Stored data:
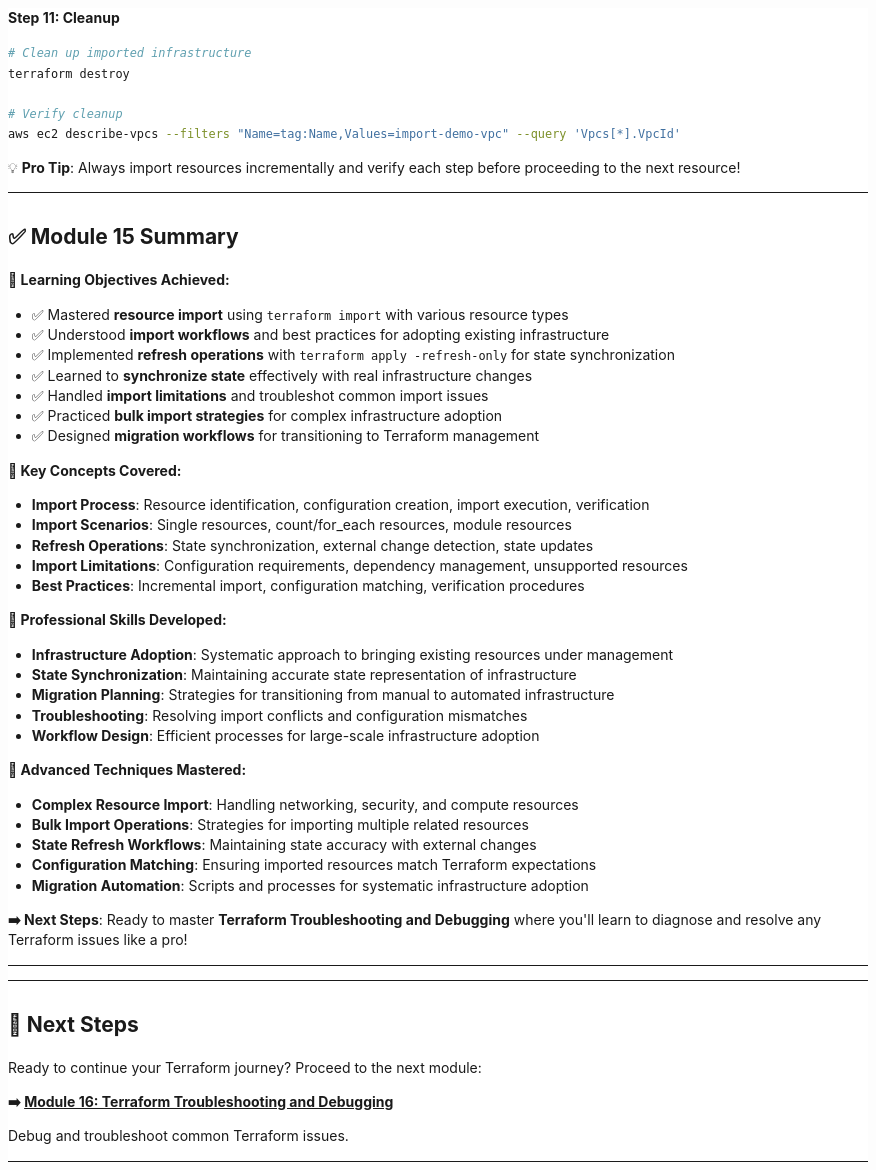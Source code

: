 **Step 11: Cleanup**
```bash
# Clean up imported infrastructure
terraform destroy

# Verify cleanup
aws ec2 describe-vpcs --filters "Name=tag:Name,Values=import-demo-vpc" --query 'Vpcs[*].VpcId'
```

💡 **Pro Tip**: Always import resources incrementally and verify each step before proceeding to the next resource!

---

## ✅ Module 15 Summary

**🎯 Learning Objectives Achieved:**
- ✅ Mastered **resource import** using `terraform import` with various resource types
- ✅ Understood **import workflows** and best practices for adopting existing infrastructure
- ✅ Implemented **refresh operations** with `terraform apply -refresh-only` for state synchronization
- ✅ Learned to **synchronize state** effectively with real infrastructure changes
- ✅ Handled **import limitations** and troubleshot common import issues
- ✅ Practiced **bulk import strategies** for complex infrastructure adoption
- ✅ Designed **migration workflows** for transitioning to Terraform management

**🔑 Key Concepts Covered:**
- **Import Process**: Resource identification, configuration creation, import execution, verification
- **Import Scenarios**: Single resources, count/for_each resources, module resources
- **Refresh Operations**: State synchronization, external change detection, state updates
- **Import Limitations**: Configuration requirements, dependency management, unsupported resources
- **Best Practices**: Incremental import, configuration matching, verification procedures

**💼 Professional Skills Developed:**
- **Infrastructure Adoption**: Systematic approach to bringing existing resources under management
- **State Synchronization**: Maintaining accurate state representation of infrastructure
- **Migration Planning**: Strategies for transitioning from manual to automated infrastructure
- **Troubleshooting**: Resolving import conflicts and configuration mismatches
- **Workflow Design**: Efficient processes for large-scale infrastructure adoption

**🌟 Advanced Techniques Mastered:**
- **Complex Resource Import**: Handling networking, security, and compute resources
- **Bulk Import Operations**: Strategies for importing multiple related resources
- **State Refresh Workflows**: Maintaining state accuracy with external changes
- **Configuration Matching**: Ensuring imported resources match Terraform expectations
- **Migration Automation**: Scripts and processes for systematic infrastructure adoption

**➡️ Next Steps**: Ready to master **Terraform Troubleshooting and Debugging** where you'll learn to diagnose and resolve any Terraform issues like a pro!

---

---

## 🔗 **Next Steps**

Ready to continue your Terraform journey? Proceed to the next module:

**➡️ [Module 16: Terraform Troubleshooting and Debugging](./module_16_terraform_troubleshooting_and_debugging.md)**

Debug and troubleshoot common Terraform issues.

---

**What you need to do**
Which lines of the records above hold the word "Steps"? Copy each of them.

**Response to this exercise**
**➡️ Next Steps**: Ready to master **Terraform Troubleshooting and Debugging** where you'll learn to diagnose and resolve any Terraform issues like a pro!
## 🔗 **Next Steps**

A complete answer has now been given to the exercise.